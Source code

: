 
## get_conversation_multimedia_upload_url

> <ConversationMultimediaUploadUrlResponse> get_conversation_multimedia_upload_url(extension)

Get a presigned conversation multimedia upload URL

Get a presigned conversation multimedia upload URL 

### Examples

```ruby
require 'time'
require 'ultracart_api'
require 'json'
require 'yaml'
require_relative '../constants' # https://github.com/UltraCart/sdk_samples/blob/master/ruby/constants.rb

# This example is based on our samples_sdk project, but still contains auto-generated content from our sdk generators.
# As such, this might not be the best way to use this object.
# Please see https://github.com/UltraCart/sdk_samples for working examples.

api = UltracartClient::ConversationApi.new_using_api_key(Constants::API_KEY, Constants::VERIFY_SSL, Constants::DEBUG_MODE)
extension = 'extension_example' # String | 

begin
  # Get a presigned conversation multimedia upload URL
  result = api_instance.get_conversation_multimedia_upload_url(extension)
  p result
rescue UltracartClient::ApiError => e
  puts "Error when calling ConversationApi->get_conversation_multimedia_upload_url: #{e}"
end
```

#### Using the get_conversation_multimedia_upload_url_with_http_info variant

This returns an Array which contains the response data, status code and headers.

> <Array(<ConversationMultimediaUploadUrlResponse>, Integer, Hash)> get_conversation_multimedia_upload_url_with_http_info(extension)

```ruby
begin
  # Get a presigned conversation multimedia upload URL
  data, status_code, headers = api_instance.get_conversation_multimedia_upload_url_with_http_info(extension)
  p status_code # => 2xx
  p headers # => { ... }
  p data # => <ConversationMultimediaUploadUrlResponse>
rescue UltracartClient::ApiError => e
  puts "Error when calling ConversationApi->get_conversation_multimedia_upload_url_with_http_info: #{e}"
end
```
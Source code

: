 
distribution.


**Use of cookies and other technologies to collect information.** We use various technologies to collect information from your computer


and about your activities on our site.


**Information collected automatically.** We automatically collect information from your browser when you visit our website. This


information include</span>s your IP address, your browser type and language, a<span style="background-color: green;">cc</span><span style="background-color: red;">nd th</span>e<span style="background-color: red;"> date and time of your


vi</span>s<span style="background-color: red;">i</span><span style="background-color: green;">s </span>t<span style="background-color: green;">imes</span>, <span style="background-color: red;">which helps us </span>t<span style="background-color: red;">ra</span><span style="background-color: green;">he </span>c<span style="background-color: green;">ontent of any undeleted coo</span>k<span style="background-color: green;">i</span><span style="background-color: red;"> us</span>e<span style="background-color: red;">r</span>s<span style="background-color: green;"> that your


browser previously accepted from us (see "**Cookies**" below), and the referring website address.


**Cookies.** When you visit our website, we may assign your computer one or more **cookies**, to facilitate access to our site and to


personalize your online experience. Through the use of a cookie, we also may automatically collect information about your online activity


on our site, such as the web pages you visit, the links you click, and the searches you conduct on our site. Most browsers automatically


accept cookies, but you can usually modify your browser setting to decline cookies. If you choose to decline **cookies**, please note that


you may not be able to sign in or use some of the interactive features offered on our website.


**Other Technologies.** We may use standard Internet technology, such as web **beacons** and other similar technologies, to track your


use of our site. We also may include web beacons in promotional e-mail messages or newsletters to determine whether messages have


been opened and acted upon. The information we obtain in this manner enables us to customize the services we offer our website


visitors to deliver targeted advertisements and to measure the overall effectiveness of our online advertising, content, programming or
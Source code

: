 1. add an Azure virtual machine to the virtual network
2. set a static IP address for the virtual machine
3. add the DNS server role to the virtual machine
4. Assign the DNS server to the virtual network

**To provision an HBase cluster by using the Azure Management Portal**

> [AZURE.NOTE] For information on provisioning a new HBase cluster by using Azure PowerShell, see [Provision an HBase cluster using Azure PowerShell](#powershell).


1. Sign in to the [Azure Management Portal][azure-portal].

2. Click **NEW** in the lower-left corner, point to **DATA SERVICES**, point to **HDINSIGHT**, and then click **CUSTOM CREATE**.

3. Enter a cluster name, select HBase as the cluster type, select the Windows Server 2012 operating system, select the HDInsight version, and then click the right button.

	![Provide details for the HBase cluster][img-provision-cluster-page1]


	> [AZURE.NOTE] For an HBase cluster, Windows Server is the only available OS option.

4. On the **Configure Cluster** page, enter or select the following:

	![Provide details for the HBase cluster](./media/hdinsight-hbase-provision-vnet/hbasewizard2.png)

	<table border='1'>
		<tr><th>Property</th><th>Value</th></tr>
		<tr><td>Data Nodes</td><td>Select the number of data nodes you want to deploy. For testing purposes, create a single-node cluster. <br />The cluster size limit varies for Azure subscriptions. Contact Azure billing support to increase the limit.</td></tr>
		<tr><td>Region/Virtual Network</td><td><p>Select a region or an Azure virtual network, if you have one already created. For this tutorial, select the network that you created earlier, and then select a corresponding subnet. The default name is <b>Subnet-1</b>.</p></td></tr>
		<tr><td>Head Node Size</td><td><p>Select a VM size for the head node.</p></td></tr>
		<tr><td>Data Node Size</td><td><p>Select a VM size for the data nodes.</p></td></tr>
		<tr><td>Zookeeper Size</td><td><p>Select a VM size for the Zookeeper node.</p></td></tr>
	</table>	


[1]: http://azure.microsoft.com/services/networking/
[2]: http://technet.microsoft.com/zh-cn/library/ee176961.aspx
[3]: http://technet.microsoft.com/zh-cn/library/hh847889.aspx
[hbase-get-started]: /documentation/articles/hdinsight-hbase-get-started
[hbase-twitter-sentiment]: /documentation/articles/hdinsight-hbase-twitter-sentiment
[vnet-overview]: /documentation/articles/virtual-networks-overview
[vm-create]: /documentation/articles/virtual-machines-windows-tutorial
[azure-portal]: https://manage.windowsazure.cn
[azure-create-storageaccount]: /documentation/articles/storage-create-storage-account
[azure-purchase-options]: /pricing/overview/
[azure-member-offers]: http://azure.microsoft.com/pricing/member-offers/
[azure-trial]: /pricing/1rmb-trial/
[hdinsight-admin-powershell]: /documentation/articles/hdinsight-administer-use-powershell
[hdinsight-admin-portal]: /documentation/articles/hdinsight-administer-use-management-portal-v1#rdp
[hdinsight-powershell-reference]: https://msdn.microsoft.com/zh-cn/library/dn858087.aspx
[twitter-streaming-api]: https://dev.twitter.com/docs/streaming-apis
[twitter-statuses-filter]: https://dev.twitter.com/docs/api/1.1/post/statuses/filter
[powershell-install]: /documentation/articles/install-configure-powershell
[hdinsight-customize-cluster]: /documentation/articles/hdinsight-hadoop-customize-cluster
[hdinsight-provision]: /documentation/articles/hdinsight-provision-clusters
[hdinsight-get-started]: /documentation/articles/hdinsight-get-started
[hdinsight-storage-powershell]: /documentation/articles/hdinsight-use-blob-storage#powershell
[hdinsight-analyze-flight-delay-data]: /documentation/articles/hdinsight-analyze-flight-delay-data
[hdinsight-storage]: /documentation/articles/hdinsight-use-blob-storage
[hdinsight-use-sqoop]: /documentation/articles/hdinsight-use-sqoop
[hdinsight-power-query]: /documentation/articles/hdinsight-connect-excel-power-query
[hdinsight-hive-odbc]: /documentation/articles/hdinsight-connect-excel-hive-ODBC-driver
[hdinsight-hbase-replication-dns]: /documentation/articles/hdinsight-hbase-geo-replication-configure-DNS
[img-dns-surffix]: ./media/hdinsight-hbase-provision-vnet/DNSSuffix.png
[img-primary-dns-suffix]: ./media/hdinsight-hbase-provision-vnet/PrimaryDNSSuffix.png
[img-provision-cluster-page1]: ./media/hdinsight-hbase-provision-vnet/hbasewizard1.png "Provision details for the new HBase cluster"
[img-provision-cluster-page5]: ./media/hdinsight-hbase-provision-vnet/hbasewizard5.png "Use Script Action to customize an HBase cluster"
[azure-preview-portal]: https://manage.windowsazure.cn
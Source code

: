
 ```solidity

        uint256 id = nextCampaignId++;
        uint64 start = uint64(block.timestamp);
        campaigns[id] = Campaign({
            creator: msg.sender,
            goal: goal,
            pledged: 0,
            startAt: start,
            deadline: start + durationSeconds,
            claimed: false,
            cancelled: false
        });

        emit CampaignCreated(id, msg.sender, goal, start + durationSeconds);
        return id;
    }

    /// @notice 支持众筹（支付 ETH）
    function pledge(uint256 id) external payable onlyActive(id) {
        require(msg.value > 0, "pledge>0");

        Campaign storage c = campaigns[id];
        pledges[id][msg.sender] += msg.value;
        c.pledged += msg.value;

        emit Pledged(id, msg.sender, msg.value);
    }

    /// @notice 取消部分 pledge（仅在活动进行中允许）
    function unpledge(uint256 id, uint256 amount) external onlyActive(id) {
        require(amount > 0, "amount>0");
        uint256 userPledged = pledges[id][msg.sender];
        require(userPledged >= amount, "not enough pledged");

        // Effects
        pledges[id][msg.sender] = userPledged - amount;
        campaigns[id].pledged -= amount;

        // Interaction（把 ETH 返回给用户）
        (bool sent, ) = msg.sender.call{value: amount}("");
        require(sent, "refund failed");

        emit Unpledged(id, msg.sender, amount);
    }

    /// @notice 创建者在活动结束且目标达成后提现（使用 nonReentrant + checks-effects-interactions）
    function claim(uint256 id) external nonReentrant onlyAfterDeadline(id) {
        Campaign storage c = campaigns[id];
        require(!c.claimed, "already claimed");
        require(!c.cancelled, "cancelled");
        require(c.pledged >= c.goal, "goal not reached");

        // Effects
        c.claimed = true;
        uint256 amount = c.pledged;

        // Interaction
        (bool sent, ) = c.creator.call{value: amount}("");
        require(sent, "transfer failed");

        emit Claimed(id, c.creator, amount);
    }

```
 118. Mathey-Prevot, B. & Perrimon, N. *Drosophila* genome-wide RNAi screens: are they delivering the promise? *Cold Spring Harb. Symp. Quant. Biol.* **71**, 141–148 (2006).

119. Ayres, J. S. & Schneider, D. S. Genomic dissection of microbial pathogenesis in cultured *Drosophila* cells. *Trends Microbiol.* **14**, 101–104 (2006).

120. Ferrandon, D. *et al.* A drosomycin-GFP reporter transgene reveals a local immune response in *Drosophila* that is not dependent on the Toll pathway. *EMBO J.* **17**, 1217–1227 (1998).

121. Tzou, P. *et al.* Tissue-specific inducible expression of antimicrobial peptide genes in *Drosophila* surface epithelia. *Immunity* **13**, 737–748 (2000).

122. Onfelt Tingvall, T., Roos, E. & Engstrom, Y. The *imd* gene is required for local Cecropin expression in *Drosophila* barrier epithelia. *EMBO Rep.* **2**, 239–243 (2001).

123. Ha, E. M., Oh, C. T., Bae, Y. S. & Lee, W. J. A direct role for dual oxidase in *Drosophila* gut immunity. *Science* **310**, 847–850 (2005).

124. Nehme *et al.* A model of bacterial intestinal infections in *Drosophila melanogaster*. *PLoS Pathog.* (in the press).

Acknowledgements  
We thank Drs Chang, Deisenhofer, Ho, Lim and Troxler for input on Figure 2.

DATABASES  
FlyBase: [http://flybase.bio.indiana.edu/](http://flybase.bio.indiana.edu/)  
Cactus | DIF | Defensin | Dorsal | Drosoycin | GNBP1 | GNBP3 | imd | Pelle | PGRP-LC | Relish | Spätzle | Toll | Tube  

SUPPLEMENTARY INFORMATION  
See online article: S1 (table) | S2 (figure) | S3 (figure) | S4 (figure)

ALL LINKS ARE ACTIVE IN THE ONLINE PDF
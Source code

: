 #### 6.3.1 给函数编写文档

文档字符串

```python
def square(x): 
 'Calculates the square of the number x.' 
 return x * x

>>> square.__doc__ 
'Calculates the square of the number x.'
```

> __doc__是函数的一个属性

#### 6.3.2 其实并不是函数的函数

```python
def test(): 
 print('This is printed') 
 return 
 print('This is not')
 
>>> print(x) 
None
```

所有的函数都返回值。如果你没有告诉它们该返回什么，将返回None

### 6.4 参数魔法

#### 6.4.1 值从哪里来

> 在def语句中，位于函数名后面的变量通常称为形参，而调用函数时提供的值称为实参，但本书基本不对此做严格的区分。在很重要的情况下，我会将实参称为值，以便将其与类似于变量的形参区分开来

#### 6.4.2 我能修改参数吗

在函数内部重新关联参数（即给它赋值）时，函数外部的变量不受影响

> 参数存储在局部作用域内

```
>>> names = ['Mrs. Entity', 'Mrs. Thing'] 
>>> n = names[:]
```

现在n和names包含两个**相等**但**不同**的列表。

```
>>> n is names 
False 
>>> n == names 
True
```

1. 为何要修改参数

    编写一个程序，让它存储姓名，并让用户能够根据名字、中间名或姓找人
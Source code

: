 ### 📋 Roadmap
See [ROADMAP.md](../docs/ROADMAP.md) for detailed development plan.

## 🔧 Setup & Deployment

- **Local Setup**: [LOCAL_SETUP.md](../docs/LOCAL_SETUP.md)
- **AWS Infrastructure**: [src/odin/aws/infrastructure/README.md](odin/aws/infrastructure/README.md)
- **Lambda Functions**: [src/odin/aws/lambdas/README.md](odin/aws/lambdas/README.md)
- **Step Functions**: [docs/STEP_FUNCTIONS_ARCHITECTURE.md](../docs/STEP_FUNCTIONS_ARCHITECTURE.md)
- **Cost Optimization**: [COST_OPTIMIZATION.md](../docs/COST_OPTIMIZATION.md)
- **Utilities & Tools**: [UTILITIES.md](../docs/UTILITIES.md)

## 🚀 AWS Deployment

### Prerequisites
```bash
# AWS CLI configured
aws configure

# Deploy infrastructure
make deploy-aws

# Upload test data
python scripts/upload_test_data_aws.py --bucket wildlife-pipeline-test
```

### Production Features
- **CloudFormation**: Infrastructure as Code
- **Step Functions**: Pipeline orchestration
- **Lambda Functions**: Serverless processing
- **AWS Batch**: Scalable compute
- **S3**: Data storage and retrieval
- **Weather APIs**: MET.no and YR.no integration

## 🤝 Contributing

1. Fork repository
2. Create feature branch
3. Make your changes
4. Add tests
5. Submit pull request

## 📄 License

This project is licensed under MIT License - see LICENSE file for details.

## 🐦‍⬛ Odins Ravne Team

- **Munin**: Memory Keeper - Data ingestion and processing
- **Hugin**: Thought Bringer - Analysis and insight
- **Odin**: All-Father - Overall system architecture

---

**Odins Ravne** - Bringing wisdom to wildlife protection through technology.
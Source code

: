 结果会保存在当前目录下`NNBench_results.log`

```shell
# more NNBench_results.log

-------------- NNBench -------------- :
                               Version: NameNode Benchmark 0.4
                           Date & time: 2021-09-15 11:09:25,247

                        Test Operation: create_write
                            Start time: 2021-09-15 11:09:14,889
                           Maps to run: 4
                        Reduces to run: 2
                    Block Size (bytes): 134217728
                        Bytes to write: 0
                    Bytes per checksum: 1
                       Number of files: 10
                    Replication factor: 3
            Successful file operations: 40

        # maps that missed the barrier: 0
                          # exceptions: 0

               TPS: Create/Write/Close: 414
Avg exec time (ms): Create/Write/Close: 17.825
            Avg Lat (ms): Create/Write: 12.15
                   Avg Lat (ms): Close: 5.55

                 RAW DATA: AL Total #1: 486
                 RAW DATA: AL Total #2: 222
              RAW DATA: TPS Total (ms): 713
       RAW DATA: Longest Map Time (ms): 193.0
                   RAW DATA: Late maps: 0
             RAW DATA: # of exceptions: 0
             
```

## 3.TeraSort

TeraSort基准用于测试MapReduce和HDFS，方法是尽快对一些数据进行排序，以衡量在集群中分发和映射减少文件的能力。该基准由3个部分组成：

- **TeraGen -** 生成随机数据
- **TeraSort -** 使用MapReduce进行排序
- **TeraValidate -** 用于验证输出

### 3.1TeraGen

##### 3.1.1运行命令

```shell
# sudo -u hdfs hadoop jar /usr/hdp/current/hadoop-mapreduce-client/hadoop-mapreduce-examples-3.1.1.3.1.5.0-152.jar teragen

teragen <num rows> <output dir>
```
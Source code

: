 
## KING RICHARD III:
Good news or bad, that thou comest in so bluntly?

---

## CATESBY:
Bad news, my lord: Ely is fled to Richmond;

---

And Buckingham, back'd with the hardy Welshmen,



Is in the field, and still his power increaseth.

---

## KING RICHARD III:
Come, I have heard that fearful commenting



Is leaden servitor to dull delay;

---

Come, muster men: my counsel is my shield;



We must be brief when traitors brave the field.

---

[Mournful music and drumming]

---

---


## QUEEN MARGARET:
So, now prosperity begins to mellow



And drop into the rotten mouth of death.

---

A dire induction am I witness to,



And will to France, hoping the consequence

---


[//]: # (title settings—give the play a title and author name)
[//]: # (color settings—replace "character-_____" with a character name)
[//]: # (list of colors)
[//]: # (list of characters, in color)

■ Assigned task
Give only the number of lines in the entries above that hold the string "also".

■ Answer
2